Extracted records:
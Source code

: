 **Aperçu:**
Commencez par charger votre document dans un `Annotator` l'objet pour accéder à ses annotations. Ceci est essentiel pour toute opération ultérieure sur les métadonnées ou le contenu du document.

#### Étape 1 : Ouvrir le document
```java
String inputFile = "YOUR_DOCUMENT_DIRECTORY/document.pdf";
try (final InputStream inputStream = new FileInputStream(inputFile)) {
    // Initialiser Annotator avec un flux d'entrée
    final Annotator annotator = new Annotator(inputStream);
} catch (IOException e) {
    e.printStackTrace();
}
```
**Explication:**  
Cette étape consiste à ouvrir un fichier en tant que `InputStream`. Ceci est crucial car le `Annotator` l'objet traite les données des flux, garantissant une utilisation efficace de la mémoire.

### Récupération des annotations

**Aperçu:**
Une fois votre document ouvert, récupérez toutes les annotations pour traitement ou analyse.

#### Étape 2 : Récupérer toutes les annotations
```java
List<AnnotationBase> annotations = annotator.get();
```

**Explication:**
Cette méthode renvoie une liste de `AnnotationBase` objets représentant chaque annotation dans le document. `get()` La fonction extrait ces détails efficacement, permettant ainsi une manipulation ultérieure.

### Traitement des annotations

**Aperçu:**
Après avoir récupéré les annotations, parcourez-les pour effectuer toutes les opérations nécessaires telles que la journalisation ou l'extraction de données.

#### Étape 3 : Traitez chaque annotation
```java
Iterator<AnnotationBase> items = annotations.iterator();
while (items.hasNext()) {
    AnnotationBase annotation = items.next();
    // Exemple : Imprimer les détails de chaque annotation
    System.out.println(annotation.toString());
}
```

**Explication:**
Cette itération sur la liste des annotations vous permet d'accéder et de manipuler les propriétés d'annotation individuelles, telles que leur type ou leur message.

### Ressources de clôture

> **Task statement**
Please retype all of the data above exactly as written.

> **Result of this exercise**
Source code

: **Aperçu:**
Commencez par charger votre document dans un `Annotator` l'objet pour accéder à ses annotations. Ceci est essentiel pour toute opération ultérieure sur les métadonnées ou le contenu du document.

#### Étape 1 : Ouvrir le document
```java
String inputFile = "YOUR_DOCUMENT_DIRECTORY/document.pdf";
try (final InputStream inputStream = new FileInputStream(inputFile)) {
    // Initialiser Annotator avec un flux d'entrée
    final Annotator annotator = new Annotator(inputStream);
} catch (IOException e) {
    e.printStackTrace();
}
```
**Explication:**  
Cette étape consiste à ouvrir un fichier en tant que `InputStream`. Ceci est crucial car le `Annotator` l'objet traite les données des flux, garantissant une utilisation efficace de la mémoire.

### Récupération des annotations

**Aperçu:**
Une fois votre document ouvert, récupérez toutes les annotations pour traitement ou analyse.

#### Étape 2 : Récupérer toutes les annotations
```java
List<AnnotationBase> annotations = annotator.get();
```

**Explication:**
Cette méthode renvoie une liste de `AnnotationBase` objets représentant chaque annotation dans le document. `get()` La fonction extrait ces détails efficacement, permettant ainsi une manipulation ultérieure.

### Traitement des annotations

**Aperçu:**
Après avoir récupéré les annotations, parcourez-les pour effectuer toutes les opérations nécessaires telles que la journalisation ou l'extraction de données.

#### Étape 3 : Traitez chaque annotation
```java
Iterator<AnnotationBase> items = annotations.iterator();
while (items.hasNext()) {
    AnnotationBase annotation = items.next();
    // Exemple : Imprimer les détails de chaque annotation
    System.out.println(annotation.toString());
}
```

**Explication:**
Cette itération sur la liste des annotations vous permet d'accéder et de manipuler les propriétés d'annotation individuelles, telles que leur type ou leur message.

### Ressources de clôture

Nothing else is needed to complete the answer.